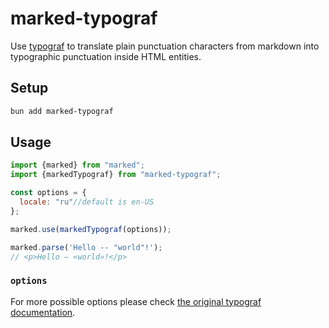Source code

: # marked-typograf
Use [typograf](https://github.com/typograf/typograf/) to translate plain punctuation characters from markdown into typographic punctuation inside HTML entities.

## Setup

```bash
bun add marked-typograf
```

## Usage

```js
import {marked} from "marked";
import {markedTypograf} from "marked-typograf";

const options = {
  locale: "ru"//default is en-US
};

marked.use(markedTypograf(options));

marked.parse('Hello -- "world"!');
// <p>Hello — «world»!</p>
```

### `options`

For more possible options please check [the original typograf documentation](https://github.com/typograf/typograf/tree/dev/docs).
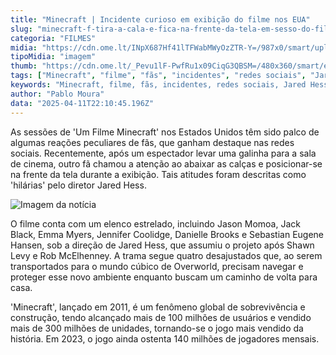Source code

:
 ```yaml
---
title: "Minecraft | Incidente curioso em exibição do filme nos EUA"
slug: "minecraft-f-tira-a-cala-e-fica-na-frente-da-tela-em-sesso-do-filme-nos-eua"
categoria: "FILMES"
midia: "https://cdn.ome.lt/INpX687Hf41lTFWabMWyOzZTR-Y=/987x0/smart/uploads/conteudo/fotos/minecraft-capa.png"
tipoMidia: "imagem"
thumb: "https://cdn.ome.lt/_Pevu1lF-PwfRu1x09CiqG3QBSM=/480x360/smart/extras/conteudos/minecraft-filme_zA9x2O5.jpg"
tags: ["Minecraft", "filme", "fãs", "incidentes", "redes sociais", "Jared Hess", "Jason Momoa", "Jack Black"]
keywords: "Minecraft, filme, fãs, incidentes, redes sociais, Jared Hess, Jason Momoa, Jack Black"
author: "Pablo Moura"
data: "2025-04-11T22:10:45.196Z"
---
```


As sessões de 'Um Filme Minecraft' nos Estados Unidos têm sido palco de algumas reações peculiares de fãs, que ganham destaque nas redes sociais. Recentemente, após um espectador levar uma galinha para a sala de cinema, outro fã chamou a atenção ao abaixar as calças e posicionar-se na frente da tela durante a exibição. Tais atitudes foram descritas como 'hilárias' pelo diretor Jared Hess.

![Imagem da notícia](https://cdn.ome.lt/4As69zW7h3PPZ2OqUzFa7lSHdOs=/fit-in/837x500/smart/uploads/conteudo/fotos/fa-minecraft-sem-calca.png)

O filme conta com um elenco estrelado, incluindo Jason Momoa, Jack Black, Emma Myers, Jennifer Coolidge, Danielle Brooks e Sebastian Eugene Hansen, sob a direção de Jared Hess, que assumiu o projeto após Shawn Levy e Rob McElhenney. A trama segue quatro desajustados que, ao serem transportados para o mundo cúbico de Overworld, precisam navegar e proteger esse novo ambiente enquanto buscam um caminho de volta para casa.

'Minecraft', lançado em 2011, é um fenômeno global de sobrevivência e construção, tendo alcançado mais de 100 milhões de usuários e vendido mais de 300 milhões de unidades, tornando-se o jogo mais vendido da história. Em 2023, o jogo ainda ostenta 140 milhões de jogadores mensais.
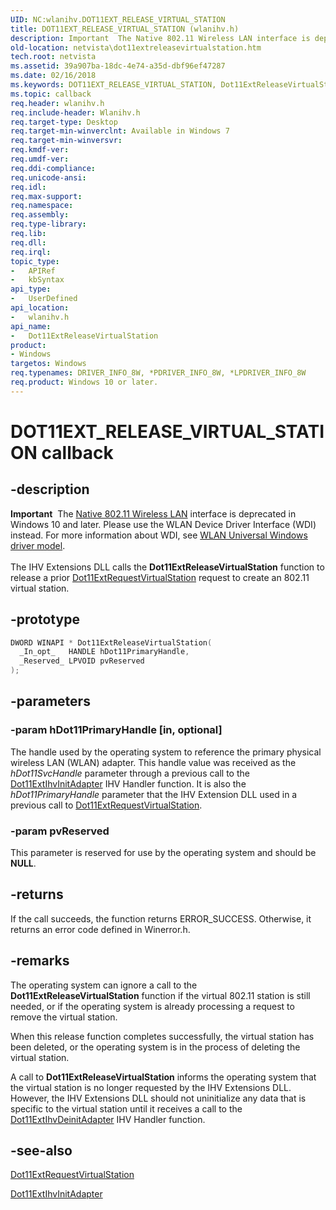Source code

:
 ```yaml
---
UID: NC:wlanihv.DOT11EXT_RELEASE_VIRTUAL_STATION
title: DOT11EXT_RELEASE_VIRTUAL_STATION (wlanihv.h)
description: Important  The Native 802.11 Wireless LAN interface is deprecated in Windows 10 and later.
old-location: netvista\dot11extreleasevirtualstation.htm
tech.root: netvista
ms.assetid: 39a907ba-18dc-4e74-a35d-dbf96ef47287
ms.date: 02/16/2018
ms.keywords: DOT11EXT_RELEASE_VIRTUAL_STATION, Dot11ExtReleaseVirtualStation, Dot11ExtReleaseVirtualStation callback function [Network Drivers Starting with Windows Vista], Native_802.11_IHV_Ext_3fe2f0cd-336a-4272-8d14-1ab400515de5.xml, netvista.dot11extreleasevirtualstation, wlanihv/Dot11ExtReleaseVirtualStation
ms.topic: callback
req.header: wlanihv.h
req.include-header: Wlanihv.h
req.target-type: Desktop
req.target-min-winverclnt: Available in Windows 7
req.target-min-winversvr:
req.kmdf-ver:
req.umdf-ver:
req.ddi-compliance:
req.unicode-ansi:
req.idl:
req.max-support:
req.namespace:
req.assembly:
req.type-library:
req.lib:
req.dll:
req.irql:
topic_type:
-	APIRef
-	kbSyntax
api_type:
-	UserDefined
api_location:
-	wlanihv.h
api_name:
-	Dot11ExtReleaseVirtualStation
product:
- Windows
targetos: Windows
req.typenames: DRIVER_INFO_8W, *PDRIVER_INFO_8W, *LPDRIVER_INFO_8W
req.product: Windows 10 or later.
---
```


# DOT11EXT_RELEASE_VIRTUAL_STATION callback


## -description


<div class="alert"><b>Important</b>  The <a href="https://msdn.microsoft.com/library/windows/hardware/ff560689">Native 802.11 Wireless LAN</a> interface is deprecated in Windows 10 and later. Please use the WLAN Device Driver Interface (WDI) instead. For more information about WDI, see <a href="https://msdn.microsoft.com/6EF92E34-7BC9-465E-B05D-2BCB29165A18">WLAN Universal Windows driver model</a>.</div><div> </div>The IHV Extensions DLL calls the
  <b>Dot11ExtReleaseVirtualStation</b> function to release a prior
  <a href="..\wlanihv\nc-wlanihv-dot11ext_request_virtual_station.md">
  Dot11ExtRequestVirtualStation</a> request to create an 802.11 virtual station.


## -prototype


```cpp
DWORD WINAPI * Dot11ExtReleaseVirtualStation(
  _In_opt_   HANDLE hDot11PrimaryHandle,
  _Reserved_ LPVOID pvReserved
);
```


## -parameters




### -param hDot11PrimaryHandle [in, optional]

The handle used by the operating system to reference the primary physical wireless LAN (WLAN)
     adapter. This handle value was received as the
     <i>hDot11SvcHandle</i> parameter through a previous call to the
     <a href="..\wlanihv\nc-wlanihv-dot11extihv_init_adapter.md">Dot11ExtIhvInitAdapter</a> IHV
     Handler function. It is also the
     <i>hDot11PrimaryHandle</i> parameter that the IHV Extension DLL used in a previous call to
     <a href="..\wlanihv\nc-wlanihv-dot11ext_request_virtual_station.md">
     Dot11ExtRequestVirtualStation</a>.


### -param pvReserved

This parameter is reserved for use by the operating system and should be <b>NULL</b>.


## -returns



If the call succeeds, the function returns ERROR_SUCCESS. Otherwise, it returns an error code
     defined in
     Winerror.h.




## -remarks



The operating system can ignore a call to the
    <b>Dot11ExtReleaseVirtualStation</b> function if the virtual 802.11 station is
    still needed, or if the operating system is already processing a request to remove the virtual
    station.

When this release function completes successfully, the virtual station has been deleted, or the operating system is in the process of deleting the virtual station.

A call to
    <b>Dot11ExtReleaseVirtualStation</b> informs the operating system that the
    virtual station is no longer requested by the IHV Extensions DLL. However, the IHV Extensions DLL should
    not uninitialize any data that is specific to the virtual station until it receives a call to the
    <a href="..\wlanihv\nc-wlanihv-dot11extihv_deinit_adapter.md">Dot11ExtIhvDeinitAdapter</a> IHV
    Handler function.




## -see-also

<a href="..\wlanihv\nc-wlanihv-dot11ext_request_virtual_station.md">
   Dot11ExtRequestVirtualStation</a>



<a href="..\wlanihv\nc-wlanihv-dot11extihv_init_adapter.md">Dot11ExtIhvInitAdapter</a>



 

 


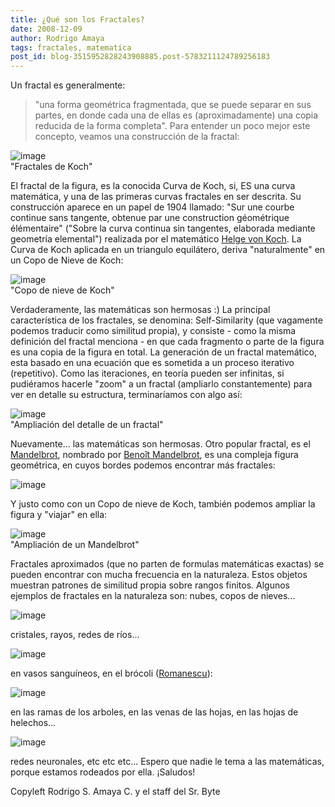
 ```yaml
---
title: ¿Qué son los Fractales?
date: 2008-12-09
author: Rodrigo Amaya
tags: fractales, matematica
post_id: blog-3515952828243908885.post-5783211124789256183
---
```


Un fractal es generalmente:
> "una forma geométrica fragmentada,
> que se puede separar en sus partes, en donde cada una de ellas es (aproximadamente) una copia
> reducida de la forma completa".
Para entender un poco mejor este concepto, veamos una construcción de la fractal:

![image](https://upload.wikimedia.org/wikipedia/commons/thumb/d/d9/KochFlake.svg/280px-KochFlake.svg.png)    
"Fractales de Koch"

El fractal de la figura, es la conocida Curva de Koch, si, ES una curva matemática, y una de las primeras curvas fractales en ser descrita. Su construcción aparece en un papel de 1904 llamado: "Sur une courbe continue sans tangente, obtenue par une construction géométrique élémentaire" ("Sobre la curva continua sin tangentes, elaborada mediante geometría elemental") realizada por el matemático [Helge von Koch](https://en.wikipedia.org/wiki/Helge_von_Koch). La Curva de Koch aplicada en un triangulo equilátero, deriva "naturalmente" en un Copo de Nieve de Koch:

![image](https://upload.wikimedia.org/wikipedia/commons/f/fd/Von_Koch_curve.gif)    
"Copo de nieve de Koch"

Verdaderamente, las matemáticas son hermosas :) La principal característica de los fractales, se denomina: Self-Similarity (que vagamente podemos traducir como similitud propia), y consiste - como la misma definición del fractal menciona - en que cada fragmento o parte de la figura es una copia de la figura en total. La generación de un fractal matemático, esta basado en una ecuación que es sometida a un proceso iterativo (repetitivo). Como las iteraciones, en teoría pueden ser infinitas, si pudiéramos hacerle "zoom" a un fractal (ampliarlo constantemente) para ver en detalle su estructura, terminaríamos con algo así:

![image](https://upload.wikimedia.org/wikipedia/commons/6/65/Kochsim.gif)  
"Ampliación del detalle de
un fractal"

Nuevamente... las matemáticas son hermosas. Otro popular fractal, es el [Mandelbrot](https://en.wikipedia.org/wiki/Mandelbrot_set), nombrado por [Benoît Mandelbrot](https://en.wikipedia.org/wiki/Beno%C3%AEt_Mandelbrot), es una compleja figura geométrica, en cuyos bordes podemos encontrar más fractales:

![image](https://upload.wikimedia.org/wikipedia/commons/2/21/Mandel_zoom_00_mandelbrot_set.jpg)  

Y justo como con un Copo de nieve de Koch, también podemos ampliar la figura y "viajar" en ella:

![image](https://upload.wikimedia.org/wikipedia/en/b/ba/Mandelbrot_color_zoom.gif)  
"Ampliación de
un Mandelbrot"

Fractales aproximados (que no parten de formulas matemáticas exactas) se pueden encontrar con mucha frecuencia en la naturaleza. Estos objetos muestran patrones de similitud propia sobre rangos finitos. Algunos ejemplos de fractales en la naturaleza son: nubes, copos de nieves...

![image](https://questgarden.com/47/13/9/070516135658/images/snowflake1.jpg)  

cristales, rayos, redes de ríos...

![image](https://www.nasa.gov/centers/goddard/images/content/118893main_AmazonRiver_1.jpg)  

en vasos sanguíneos, en el brócoli ([Romanescu](https://es.wikipedia.org/wiki/Romanescu)):

![image](https://upload.wikimedia.org/wikipedia/commons/thumb/4/4f/Fractal_Broccoli.jpg/800px-Fractal_Broccoli.jpg)    

en las ramas de los arboles, en las venas de las hojas, en las hojas de helechos...

![image](https://www.miqel.com/images_1/fractal_math_patterns/natural-patterns/Fern.jpg)  

redes neuronales, etc etc etc... Espero que nadie le tema a las matemáticas, porque estamos rodeados por ella. ¡Saludos!

Copyleft Rodrigo S. Amaya C. y el staff del Sr. Byte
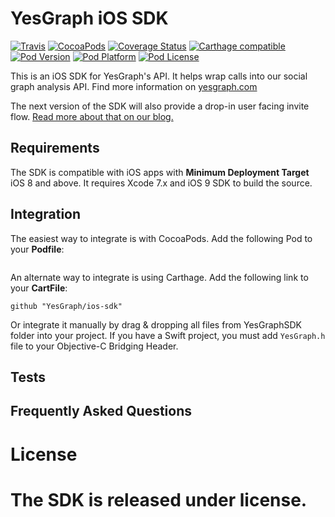 # YesGraph iOS SDK

[![Travis](https://travis-ci.org/YesGraph/ios-sdk.svg)](https://travis-ci.org/YesGraph/ios-sdk)
[![CocoaPods](https://img.shields.io/cocoapods/v/YesGraph-iOS-SDK.svg?style=flat)](http://cocoapods.org/?q=)
[![Coverage Status](https://coveralls.io/repos/YesGraph/ios-sdk/badge.svg?branch=develop&service=github)](https://coveralls.io/github/YesGraph/ios-sdk?branch=develop)
[![Carthage compatible](https://img.shields.io/badge/Carthage-compatible-4BC51D.svg?style=flat)](https://github.com/Carthage/Carthage)
[![Pod Version](http://img.shields.io/cocoapods/v/YesGraph-iOS-SDK.svg?style=flat)](http://cocoadocs.org/docsets/YesGraph-iOS-SDK/)
[![Pod Platform](http://img.shields.io/cocoapods/p/YesGraph-iOS-SDK.svg?style=flat)](http://cocoadocs.org/docsets/YesGraph-iOS-SDK/)
[![Pod License](http://img.shields.io/cocoapods/l/YesGraph-iOS-SDK.svg?style=flat)](http://opensource.org/licenses/MIT)

This is an iOS SDK for YesGraph's API. It helps wrap calls into our social graph analysis API. Find more information on [yesgraph.com](https://www.yesgraph.com)

The next version of the SDK will also provide a drop-in user facing invite flow. [Read more about that on our blog.](http://blog.yesgraph.com/perfect-share-flow/) 

## Requirements

The SDK is compatible with iOS apps with **Minimum Deployment Target** iOS 8 and above. It requires Xcode 7.x and  iOS 9 SDK to build the source.

## Integration

The easiest way to integrate is with CocoaPods. Add the following Pod to your **Podfile**:

```
```

An alternate way to integrate is using Carthage. Add the following link to your **CartFile**:

```
github "YesGraph/ios-sdk"
```

Or integrate it manually by drag & dropping all files from YesGraphSDK folder into your project. If you have a Swift project, you must add `YesGraph.h` file to your Objective-C Bridging Header.

## Tests

## Frequently Asked Questions

License
======

The SDK is released under <LICENSE> license.
=======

----------------------------------------

Goal of the exercise:
What is the number of lines above that contain the string "from"? Answer with the number alone.

Exercise answer:
4